ST. PETER PORT, Guernsey,
December 1, 2010 /PRNewswire/ --
European Capital Limited ("European Capital") today issues an
Interim Management Statement announcing net operating income
("NOI") for the nine months ended 30
September 2010 of euro 19
million. Net earnings less appreciation (depreciation) ("Net
Realised Loss") for the nine months were euro 2 million and net earnings were euro 58 million.
Q3 2010 YTD FINANCIAL SUMMARY
-- euro 19 million NOI
-- euro 68 million net unrealised appreciation on investments
-- euro (43) million net realised loss on investments
-- euro 58 million net earnings
- euro 354 million increase over the same period of 2009
-- euro 281 million of cash proceeds from realisations
-- euro 306 million reduction in debt
- Including euro 131 million of secured debt due in 2011
-- euro 582 million net asset value ("NAV")
- euro 55 million, or 10% increase over Q4 2009
"Our NAV grew by euro 55 million
since December 2009," said
Ira Wagner. "That is a total return
on equity of 10% since the low point of the financial crisis in Q4
2009. We believe that the economy is continuing to recover, which
should allow our portfolio to improve and for European Capital to
experience continued growth in our book value."

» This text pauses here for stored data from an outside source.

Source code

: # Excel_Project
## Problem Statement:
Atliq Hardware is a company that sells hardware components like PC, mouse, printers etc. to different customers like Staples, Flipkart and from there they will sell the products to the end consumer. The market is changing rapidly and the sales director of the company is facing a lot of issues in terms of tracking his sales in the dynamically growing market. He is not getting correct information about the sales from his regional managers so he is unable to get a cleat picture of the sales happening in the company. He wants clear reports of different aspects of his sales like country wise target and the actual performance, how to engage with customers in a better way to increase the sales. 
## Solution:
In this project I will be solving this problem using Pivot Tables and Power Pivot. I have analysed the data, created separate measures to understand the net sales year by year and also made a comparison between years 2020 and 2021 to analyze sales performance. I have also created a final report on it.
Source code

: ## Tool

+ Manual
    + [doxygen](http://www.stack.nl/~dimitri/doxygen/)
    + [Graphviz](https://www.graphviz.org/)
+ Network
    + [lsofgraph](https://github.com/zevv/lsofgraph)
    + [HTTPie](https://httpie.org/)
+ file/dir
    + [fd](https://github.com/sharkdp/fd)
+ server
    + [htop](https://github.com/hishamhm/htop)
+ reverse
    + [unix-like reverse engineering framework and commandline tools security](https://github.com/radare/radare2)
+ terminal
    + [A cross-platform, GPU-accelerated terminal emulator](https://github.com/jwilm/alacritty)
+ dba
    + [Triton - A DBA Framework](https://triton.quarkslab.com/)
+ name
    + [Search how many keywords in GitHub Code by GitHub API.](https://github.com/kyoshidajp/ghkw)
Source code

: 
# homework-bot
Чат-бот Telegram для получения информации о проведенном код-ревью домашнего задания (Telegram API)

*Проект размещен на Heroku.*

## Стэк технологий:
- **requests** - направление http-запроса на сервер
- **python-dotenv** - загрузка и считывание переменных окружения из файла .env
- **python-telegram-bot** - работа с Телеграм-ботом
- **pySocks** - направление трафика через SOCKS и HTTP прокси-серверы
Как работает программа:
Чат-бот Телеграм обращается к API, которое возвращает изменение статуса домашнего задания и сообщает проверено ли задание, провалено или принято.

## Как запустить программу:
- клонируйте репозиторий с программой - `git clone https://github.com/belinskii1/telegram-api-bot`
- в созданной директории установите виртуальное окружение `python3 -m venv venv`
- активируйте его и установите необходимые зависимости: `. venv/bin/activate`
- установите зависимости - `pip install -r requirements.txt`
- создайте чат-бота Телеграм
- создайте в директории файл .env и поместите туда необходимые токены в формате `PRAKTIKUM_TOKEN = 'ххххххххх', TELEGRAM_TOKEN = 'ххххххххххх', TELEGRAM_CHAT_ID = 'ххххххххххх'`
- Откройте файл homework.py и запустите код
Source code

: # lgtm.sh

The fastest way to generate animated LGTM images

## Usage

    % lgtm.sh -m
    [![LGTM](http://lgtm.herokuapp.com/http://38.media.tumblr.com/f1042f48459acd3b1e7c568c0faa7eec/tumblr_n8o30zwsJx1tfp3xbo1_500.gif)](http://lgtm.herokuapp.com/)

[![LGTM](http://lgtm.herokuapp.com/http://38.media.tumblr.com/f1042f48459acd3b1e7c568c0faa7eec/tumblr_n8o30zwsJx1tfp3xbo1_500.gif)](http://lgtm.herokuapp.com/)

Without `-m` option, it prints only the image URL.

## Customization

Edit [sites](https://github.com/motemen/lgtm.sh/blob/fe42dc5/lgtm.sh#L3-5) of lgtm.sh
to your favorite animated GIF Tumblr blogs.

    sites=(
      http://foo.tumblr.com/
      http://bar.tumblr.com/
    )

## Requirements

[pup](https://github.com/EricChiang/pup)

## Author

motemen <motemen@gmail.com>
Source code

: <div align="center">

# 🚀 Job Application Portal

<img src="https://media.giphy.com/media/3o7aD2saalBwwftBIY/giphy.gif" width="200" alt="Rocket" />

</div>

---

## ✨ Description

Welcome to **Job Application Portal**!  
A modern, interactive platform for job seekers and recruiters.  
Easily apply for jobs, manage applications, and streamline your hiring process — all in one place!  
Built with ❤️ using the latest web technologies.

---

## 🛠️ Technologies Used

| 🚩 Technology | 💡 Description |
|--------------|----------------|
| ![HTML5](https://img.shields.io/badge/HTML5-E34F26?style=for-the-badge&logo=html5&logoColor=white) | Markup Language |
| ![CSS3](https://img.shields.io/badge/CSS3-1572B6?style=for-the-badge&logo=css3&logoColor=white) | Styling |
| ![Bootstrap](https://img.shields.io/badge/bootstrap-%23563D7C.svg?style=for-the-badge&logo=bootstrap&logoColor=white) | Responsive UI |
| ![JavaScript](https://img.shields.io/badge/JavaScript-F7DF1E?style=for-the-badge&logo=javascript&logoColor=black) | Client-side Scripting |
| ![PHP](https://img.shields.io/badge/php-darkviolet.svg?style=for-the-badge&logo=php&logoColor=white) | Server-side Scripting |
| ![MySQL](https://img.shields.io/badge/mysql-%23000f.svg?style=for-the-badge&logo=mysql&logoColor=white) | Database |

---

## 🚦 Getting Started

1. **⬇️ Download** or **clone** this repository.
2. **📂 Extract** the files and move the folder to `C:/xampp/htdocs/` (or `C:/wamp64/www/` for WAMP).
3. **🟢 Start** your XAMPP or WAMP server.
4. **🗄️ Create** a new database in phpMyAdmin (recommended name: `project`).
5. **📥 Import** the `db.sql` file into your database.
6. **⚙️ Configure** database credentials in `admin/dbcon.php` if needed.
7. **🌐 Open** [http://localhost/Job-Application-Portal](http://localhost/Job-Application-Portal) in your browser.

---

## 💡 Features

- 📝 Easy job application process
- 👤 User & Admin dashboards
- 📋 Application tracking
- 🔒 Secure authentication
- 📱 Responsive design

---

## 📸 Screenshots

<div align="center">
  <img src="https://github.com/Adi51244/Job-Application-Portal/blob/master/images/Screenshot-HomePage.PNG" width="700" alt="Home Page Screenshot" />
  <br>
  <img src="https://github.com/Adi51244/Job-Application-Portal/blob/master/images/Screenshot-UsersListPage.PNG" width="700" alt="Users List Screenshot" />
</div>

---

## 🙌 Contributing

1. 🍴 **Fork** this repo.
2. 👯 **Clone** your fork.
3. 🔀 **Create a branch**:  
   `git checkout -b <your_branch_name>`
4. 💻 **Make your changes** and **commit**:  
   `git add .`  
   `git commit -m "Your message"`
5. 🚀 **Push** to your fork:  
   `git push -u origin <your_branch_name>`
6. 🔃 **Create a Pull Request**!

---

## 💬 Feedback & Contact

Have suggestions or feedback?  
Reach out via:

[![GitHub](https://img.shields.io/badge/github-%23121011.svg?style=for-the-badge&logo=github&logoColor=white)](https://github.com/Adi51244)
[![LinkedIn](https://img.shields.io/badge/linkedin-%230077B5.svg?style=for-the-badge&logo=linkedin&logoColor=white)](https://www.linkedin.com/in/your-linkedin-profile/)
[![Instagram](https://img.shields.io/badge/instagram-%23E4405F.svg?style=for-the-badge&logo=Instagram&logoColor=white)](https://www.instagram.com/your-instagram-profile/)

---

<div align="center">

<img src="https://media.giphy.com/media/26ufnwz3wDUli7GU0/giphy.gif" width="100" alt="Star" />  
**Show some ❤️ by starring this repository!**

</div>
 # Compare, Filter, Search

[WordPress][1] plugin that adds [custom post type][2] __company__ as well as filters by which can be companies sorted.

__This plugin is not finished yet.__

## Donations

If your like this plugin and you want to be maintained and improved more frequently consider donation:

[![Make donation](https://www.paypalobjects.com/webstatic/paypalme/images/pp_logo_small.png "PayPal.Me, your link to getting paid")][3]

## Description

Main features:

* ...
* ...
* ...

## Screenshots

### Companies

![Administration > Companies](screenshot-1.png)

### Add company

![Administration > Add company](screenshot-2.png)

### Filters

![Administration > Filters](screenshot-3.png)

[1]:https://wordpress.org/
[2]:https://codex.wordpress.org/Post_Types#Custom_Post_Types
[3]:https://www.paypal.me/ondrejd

Net Operating Income ("NOI")
NOI for the nine month period to September 2010 was euro 19
million, compared to euro 30
million for the same period of 2009. The fall in NOI is
driven by a combination of lower operating income from a reduced
investment portfolio, lower rate indices and provisions made
against accrued income for certain investment assets, in addition
to higher spreads on the secured multicurrency revolving credit
facility.
Net Realised Loss
Net Realised Loss was a loss of euro 2
million for the nine month period to September 2010, compared to a loss of
euro 35 million for the same period
of 2009. The euro 2 million loss was
primarily driven by a loss on the write off of fully depreciated
assets of euro 58 million.
Net Earnings
Net Earnings in the nine month period to September 2010 were a gain of euro 58 million, compared to a loss of
euro 296 million in the same period
of 2009. This reflects appreciations in portfolio valuations driven
by improved portfolio performance and overall market
performance.
Net Asset Value ("NAV")
European Capital's NAV as of 30 September
2010 was euro 583 million, an
increase of euro 55 million or 10%
higher than the 31 December 2009 NAV
of euro 528 million.
PORTFOLIO LIQUIDITY AND PERFORMANCE
Since inception, European Capital has invested euro 3.3 billion in 91 portfolio companies.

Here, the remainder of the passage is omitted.